PARKER STRIP – In 2005, according to the Bureau of Land Management, the 16 concessionaires leasing BLM land along this strip of the Colorado River reported more than 4 million “visitor days”, people like these motorboaters enjoying a warm (but not hot) late winter day on the river.

That’s a mobile home and RV park called Echo Lodge Resort on the far bank, the California side, that reported 609,577 of those visitor days. These pockets of land along the river have the feel of the Southern California beach communities of my youth, shacks wedged into every buildable chunk of land within striking distance of the water.

It’s early in the season – still too cool to water ski, I’m told, but that will come. This is the stretch of the Colorado that Philip Fradkin, writing with despair, described nearly four decades ago as “charnel river“:

It is the river as theater, where each of the 125,000 weekend visitors compressed into the fourteen miles, and huddled as close as possible to the cool water, can act. To be a protagonist, rather than part of the supporting cast, one needs a sleek water-ski boat in the shape of a tapered arrowhead and powered by a jumble of chrome.

As I drove the Parker Strip Saturday, I was thinking about a conversation with a member of my braintrust who complained about a central dilemma – the way we stumble forward in our water policy discussions amid “half-told stories about the value of water”.

By the time the Colorado River gets here, it has become, in Fradkin’s words, a “river no more”. At this point, downstream from Parker Dam, Los Angeles and central Arizona have already taken their cut.
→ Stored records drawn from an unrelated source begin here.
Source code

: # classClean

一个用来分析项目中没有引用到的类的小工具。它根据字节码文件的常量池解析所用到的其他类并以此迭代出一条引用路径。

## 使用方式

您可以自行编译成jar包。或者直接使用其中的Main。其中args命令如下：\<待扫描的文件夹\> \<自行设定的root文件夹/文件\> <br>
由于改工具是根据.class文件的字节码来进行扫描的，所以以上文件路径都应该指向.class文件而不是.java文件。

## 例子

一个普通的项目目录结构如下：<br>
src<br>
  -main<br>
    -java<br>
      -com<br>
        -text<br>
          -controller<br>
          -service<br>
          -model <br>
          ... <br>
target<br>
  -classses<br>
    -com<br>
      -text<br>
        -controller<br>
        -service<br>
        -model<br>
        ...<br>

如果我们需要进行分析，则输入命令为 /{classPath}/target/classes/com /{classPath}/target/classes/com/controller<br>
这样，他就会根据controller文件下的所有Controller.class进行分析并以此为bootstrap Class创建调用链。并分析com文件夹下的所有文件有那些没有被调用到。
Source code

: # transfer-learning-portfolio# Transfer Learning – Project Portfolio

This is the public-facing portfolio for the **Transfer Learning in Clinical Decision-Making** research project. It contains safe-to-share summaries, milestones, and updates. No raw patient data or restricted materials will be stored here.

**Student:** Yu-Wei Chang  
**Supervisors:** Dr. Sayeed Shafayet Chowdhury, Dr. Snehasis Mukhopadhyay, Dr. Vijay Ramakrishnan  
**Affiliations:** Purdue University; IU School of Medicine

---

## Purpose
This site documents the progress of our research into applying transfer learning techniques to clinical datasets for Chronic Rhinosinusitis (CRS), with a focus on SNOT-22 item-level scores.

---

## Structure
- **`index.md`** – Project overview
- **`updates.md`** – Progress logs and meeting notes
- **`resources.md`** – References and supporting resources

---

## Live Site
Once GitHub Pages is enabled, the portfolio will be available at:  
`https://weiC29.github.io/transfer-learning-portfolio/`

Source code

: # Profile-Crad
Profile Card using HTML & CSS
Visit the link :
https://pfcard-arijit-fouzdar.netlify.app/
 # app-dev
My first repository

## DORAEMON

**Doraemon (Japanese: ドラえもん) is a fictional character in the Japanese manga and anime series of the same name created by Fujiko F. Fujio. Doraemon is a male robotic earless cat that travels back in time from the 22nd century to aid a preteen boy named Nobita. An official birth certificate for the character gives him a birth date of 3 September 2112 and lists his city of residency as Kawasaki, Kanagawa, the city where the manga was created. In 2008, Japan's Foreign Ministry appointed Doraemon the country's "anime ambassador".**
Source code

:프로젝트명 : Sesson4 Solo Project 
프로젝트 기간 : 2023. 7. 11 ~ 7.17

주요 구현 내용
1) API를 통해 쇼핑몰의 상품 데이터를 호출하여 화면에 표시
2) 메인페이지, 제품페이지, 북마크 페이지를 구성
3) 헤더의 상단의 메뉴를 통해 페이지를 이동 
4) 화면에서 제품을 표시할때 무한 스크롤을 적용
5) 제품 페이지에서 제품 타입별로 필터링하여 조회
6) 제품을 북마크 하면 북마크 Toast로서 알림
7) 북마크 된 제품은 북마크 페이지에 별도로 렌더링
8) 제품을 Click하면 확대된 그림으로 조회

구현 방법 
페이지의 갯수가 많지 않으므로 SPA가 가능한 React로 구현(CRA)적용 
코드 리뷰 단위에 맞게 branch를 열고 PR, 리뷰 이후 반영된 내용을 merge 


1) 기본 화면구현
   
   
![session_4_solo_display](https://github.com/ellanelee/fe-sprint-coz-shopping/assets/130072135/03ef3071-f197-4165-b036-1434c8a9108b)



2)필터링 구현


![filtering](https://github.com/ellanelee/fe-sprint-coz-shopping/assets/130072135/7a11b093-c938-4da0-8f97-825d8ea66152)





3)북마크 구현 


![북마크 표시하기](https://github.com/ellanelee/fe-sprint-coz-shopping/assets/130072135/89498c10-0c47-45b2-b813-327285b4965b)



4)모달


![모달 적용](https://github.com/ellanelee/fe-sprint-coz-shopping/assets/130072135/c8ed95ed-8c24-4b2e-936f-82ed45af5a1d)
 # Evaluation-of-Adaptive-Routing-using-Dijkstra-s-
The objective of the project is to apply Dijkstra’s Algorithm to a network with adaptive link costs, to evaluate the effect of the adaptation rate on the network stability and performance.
The water flowing past Echo Lodge is being carefully meted out largely for farmers in the river valley to the south, and in the Imperial and Coachella valleys, and Mexicali.

The precision with which water is quantified here is exquisite, with releases from Parker Dam just upstream measured to an accuracy of less than one half of one percent – 20,818 acre feet released Feb. 21, the day I drove the Parker Strip. Every drop is tagged in the riverine accounting system.

Fradkin comes from a world – it’s the entire premise of one of the best of the Colorado River books
– in which the river has value for its own sake. He deplores, without feeling a need for argument, the water-skiing-and-beer culture and the river-turned-irrigation system on which it depends.

Those 4 million visitors likely disagree.

Fountain Hills, Maricopa County northeast of Phoenix, February 2015

Fountain Hills, Maricopa County northeast of Phoenix, February 2015

There’s no one right answer here, no one “right” value of water. We have a diverse society, with people valuing water different ways. On this trip I’ve  visited the Colorado River Indian Tribes, where some of the oldest, most senior Colorado River water rights are irrigating 58,000 acres of the most beautiful alfalfa fields you’ll ever see, lush and green and growing food for livestock that we then mostly turn into food for people. I also spent time in Phoenix, where a culture of imported water and fountains combines with a delicate water policy dance around both embracing and denying the problems posed by scarcity. I was there for meetings with folks working deeply and carefully on the scarcity side of things, but then there’s the fountain at Fountain Hills, which sends a very different message.

When I shared a picture of the fountain, one of my tweeps responded with a friendly welcome to Phoenix followed by “#recycledwater”. Which is true, but only complicates things with yet another half-told story. It’s a pretty cool fountain, but some people in Phoenix are recycling their treated sewage by putting it back into the aquifer for future use.